Shake off the slavery of this vicious circle of relationship and breakup, and live the life you always wanted.

Then you can laugh about this tiny little guy and his lifelong quest.

Your friend,
Eddie Corbano

  • Look at ‘the passion paradox’ (and the concept of one-up / one-down) to explain the girlfriend breaking up when he fell in love with her.

  • I can really relate to Simon. My ex gf broke up with me when I finally really fell in love with her. She was always testing me on how much I would do for her and was clingy. But that changed over time, she became less interested in me, and so I became more interested in her. I didn’t know I was losing her, because my growing love made me blind.

  • Eddie, I wonder why the girlfriend left Simon soon after he started to love her and was pleased with the relationship. If she fought so hard, why give up after she got what she wanted? It's obvious that Simon needs to work on himself, but I'd be interested in knowing the ex-girlfriend's POV.

  • I am 35 and is with my current gf for about 2 years now.
    However, my current relationship with gf is fatal. After about 6 months of dating. Somehow is becomes a borderline person. She wouldn't leave me alone. She follows me everywhere I go, she threaten to kill herself when I suggested break up and was even violet at many occasions when she didn't get what she wanted. I have difficulties breaking up with her. She doesn't anyone to break up with her. So I keep waiting for the day when she will just decide to leave on her own but instead it has been almost 2 years, she still wouldn't leave. She is two years my senior and initially I thought she was really matured and a caring person but it turned out she really has a different personality.
    Her constant violent and threats are really frightening, she could just do anything without any remorse. Each time she was violent or loses her reason, I couldn't retaliate being the man. I have tried talking nicely to break up somehow she always will have a way to stay around again.
    She is living at my place and she hasn't even gone for (i don't know when). As she only work part time a few night a week, she practically follows me around even when I am at work.

    Can someone give me some suggestion?

    • Dump her hard she needs it to grow and man up man.

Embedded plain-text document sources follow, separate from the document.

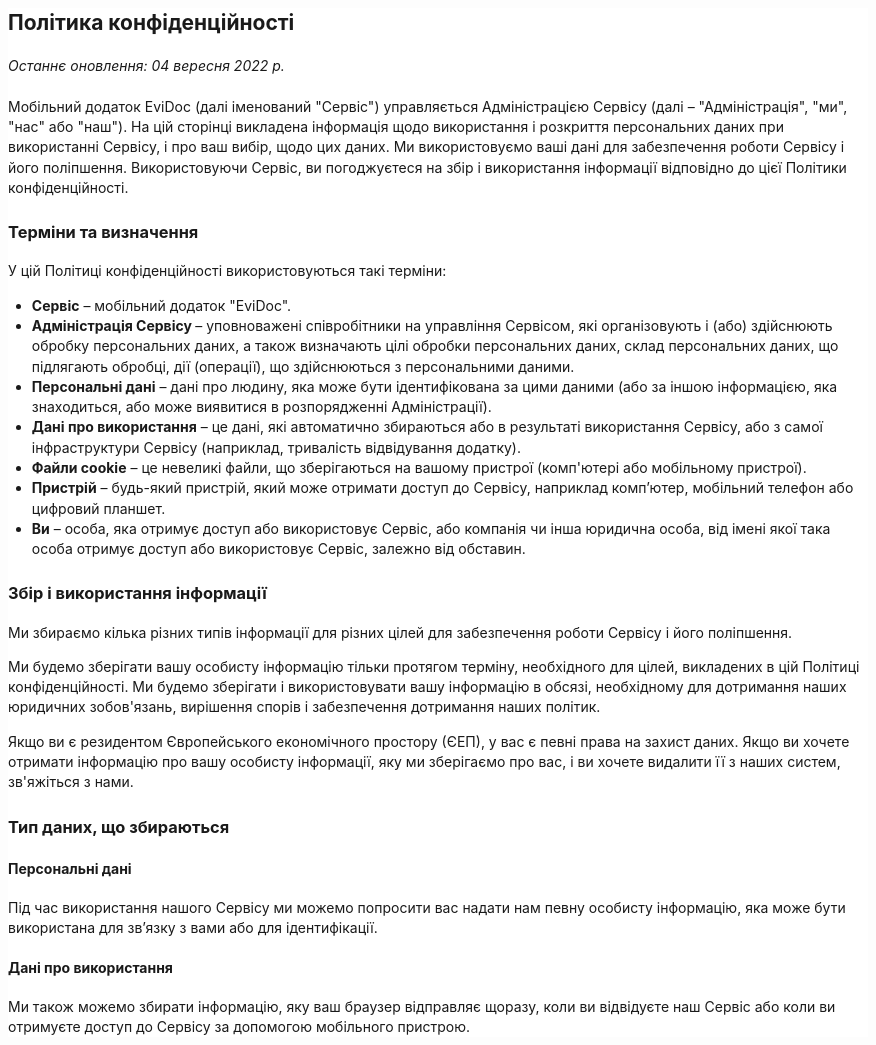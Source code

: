 <h2>Політика конфіденційності</h2>
<em>Останнє оновлення: 04 вересня 2022 р.</em><br><br>
Мобільний додаток EviDoc (далі іменований "Сервіс") управляється Адміністрацією Сервісу (далі – "Адміністрація", "ми", "нас" або "наш").
На цій сторінці викладена інформація щодо використання і розкриття персональних даних при використанні Сервісу, і про ваш вибір, щодо цих даних. Ми використовуємо ваші дані для забезпечення роботи Сервісу і його поліпшення. Використовуючи Сервіс, ви погоджуєтеся на збір і використання інформації відповідно до цієї Політики конфіденційності.
<h3>Терміни та визначення</h3>
У цій Політиці конфіденційності використовуються такі терміни:
<ul class="none-style">
<li><strong>Сервіс</strong> – мобільний додаток "ЕviDoc".</li>
<li><strong>Адміністрація Сервісу </strong>– уповноважені співробітники на управління Сервісом, які організовують і (або) здійснюють обробку персональних даних, а також визначають цілі обробки персональних даних, склад персональних даних, що підлягають обробці, дії (операції), що здійснюються з персональними даними.</li>
<li><strong>Персональні дані</strong> – дані про людину, яка може бути ідентифікована за цими даними (або за іншою інформацією, яка знаходиться, або може виявитися в розпорядженні Адміністрації).</li>
<li><strong>Дані про використання</strong> – це дані, які автоматично збираються або в результаті використання Сервісу, або з самої інфраструктури Сервісу (наприклад, тривалість відвідування додатку).</li>
<li><strong>Файли cookie</strong> – це невеликі файли, що зберігаються на вашому пристрої (комп'ютері або мобільному пристрої).</li>
<li><strong>Пристрій</strong> –  будь-який пристрій, який може отримати доступ до Сервісу, наприклад комп’ютер, мобільний телефон або цифровий планшет.</li>
<li><strong>Ви</strong> –  особа, яка отримує доступ або використовує Сервіс, або компанія чи інша юридична особа, від імені якої така особа отримує доступ або використовує Сервіс, залежно від обставин.</li>
</ul>


<h3>Збір і використання інформації</h3>
Ми збираємо кілька різних типів інформації для різних цілей для забезпечення роботи Сервісу і його поліпшення.

Ми будемо зберігати вашу особисту інформацію тільки протягом терміну, необхідного для цілей, викладених в цій Політиці конфіденційності. Ми будемо зберігати і використовувати вашу інформацію в обсязі, необхідному для дотримання наших юридичних зобов'язань, вирішення спорів і забезпечення дотримання наших політик.

Якщо ви є резидентом Європейського економічного простору (ЄЕП), у вас є певні права на захист даних. Якщо ви хочете отримати інформацію про вашу особисту інформації, яку ми зберігаємо про вас, і ви хочете видалити її з наших систем, зв'яжіться з нами.

<h3>Тип даних, що збираються</h3>
<h4>Персональні дані</h4>
Під час використання нашого Сервісу ми можемо попросити вас надати нам певну особисту інформацію, яка може бути використана для зв’язку з вами або для ідентифікації. 
<h4>Дані про використання</h4>

Ми також можемо збирати інформацію, яку ваш браузер відправляє щоразу, коли ви відвідуєте наш Сервіс або коли ви отримуєте доступ до Сервісу за допомогою мобільного пристрою.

  • I am 18, me and my ex girlfriend of 3 years( isn’t it funny how in most of the comments we say how long we’ve been dating) broke up about a month ago. I moved in with my two best friends and i am regain-… or actually im gaining for the first time, my independence. I have healed a lot thanks to this site( thank you SO much eddie) , i honestly do feel that i am dealing with everything in a healthy manner. I am trying to SUCK this break up of all it’s positive benefits so i can grow the maximum amount from it. I learned to self love, and one thing i took out of the break up( along with the xbox, and the tv’s,haha) is my self-esteem, which was something that came from the relationship and her. And so i don’t feel a need to find a new relationship in order to be happy, i have so much in my life right now, that a girl would only be extra, bonus. but this article got me worried that i need to live alone to learn to be alone. is this necessary? becuase even though im living with other people, i feel emotionally alone. and my current happyness is coming from me, not the people i live with or my situation or anything like that.

  • Hello!

    I’ve just discovered this website today searching for an understanding as I have for many weeks all about my recently ended 3 year relationship. Thank you Eddie for this that you’ve created. I think it’s stellar. My appetite for these pages and the associated commentary has been insatiable.

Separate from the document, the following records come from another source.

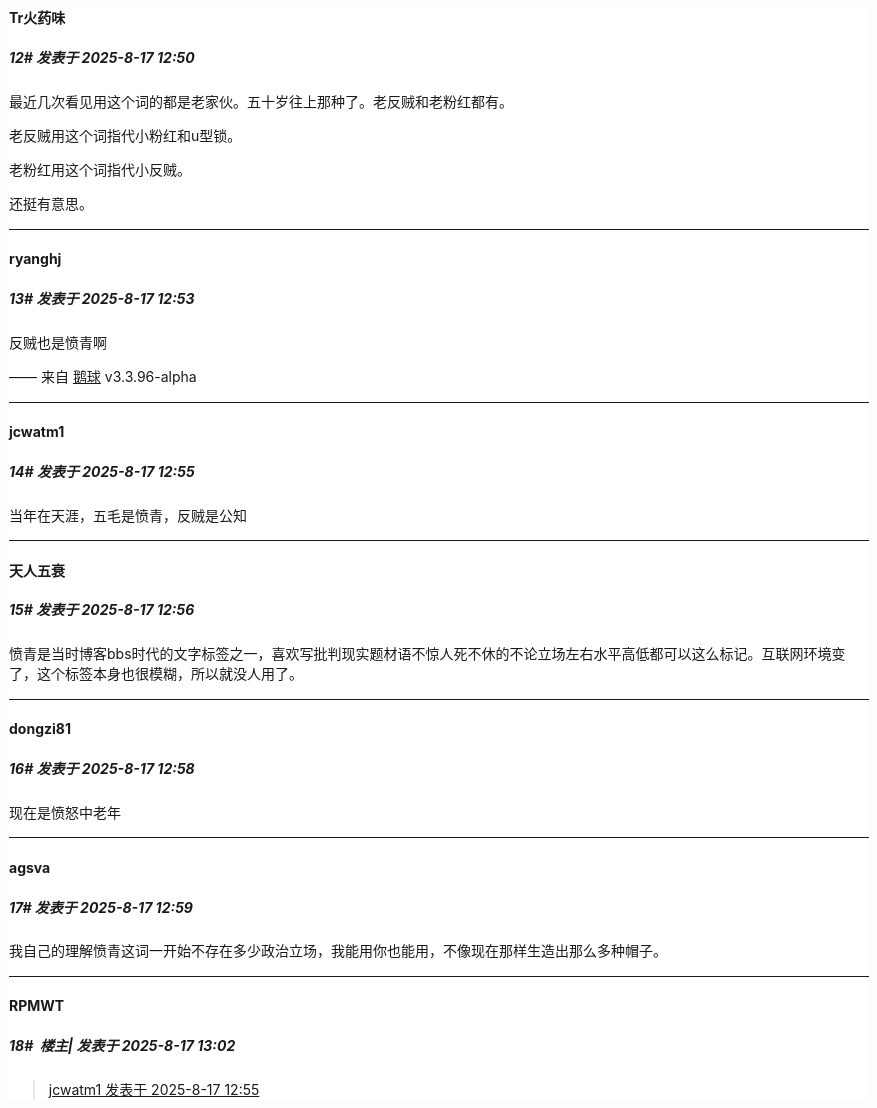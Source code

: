 ####  Tr火药味  
##### 12#       发表于 2025-8-17 12:50

最近几次看见用这个词的都是老家伙。五十岁往上那种了。老反贼和老粉红都有。

老反贼用这个词指代小粉红和u型锁。

老粉红用这个词指代小反贼。

还挺有意思。

*****

####  ryanghj  
##### 13#       发表于 2025-8-17 12:53

反贼也是愤青啊

—— 来自 [鹅球](https://www.pgyer.com/xfPejhuq) v3.3.96-alpha

*****

####  jcwatm1  
##### 14#       发表于 2025-8-17 12:55

当年在天涯，五毛是愤青，反贼是公知

*****

####  天人五衰  
##### 15#       发表于 2025-8-17 12:56

愤青是当时博客bbs时代的文字标签之一，喜欢写批判现实题材语不惊人死不休的不论立场左右水平高低都可以这么标记。互联网环境变了，这个标签本身也很模糊，所以就没人用了。

*****

####  dongzi81  
##### 16#       发表于 2025-8-17 12:58

现在是愤怒中老年

*****

####  agsva  
##### 17#       发表于 2025-8-17 12:59

我自己的理解愤青这词一开始不存在多少政治立场，我能用你也能用，不像现在那样生造出那么多种帽子。

*****

####  RPMWT  
##### 18#         楼主| 发表于 2025-8-17 13:02

<blockquote><a href="httphttps://stage1st.com/2b/forum.php?mod=redirect&amp;goto=findpost&amp;pid=68278065&amp;ptid=2259447" target="_blank">jcwatm1 发表于 2025-8-17 12:55</a>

    Without explaning exactly why, so much of what I read on your site has vindicated me in how I conducted myself in this ended relationship, and eases my partner battered self respect and reasoning. Wow that’s nice!

    Matt

  • this was a really good article! thanks for sharing. i’m going through the very beginning of a breakup stage. anything that can give me hope that its going to be okay really helps.

  • My problem is how do you learn to be by yourself or alone and be ok with it! Not feel like a loser.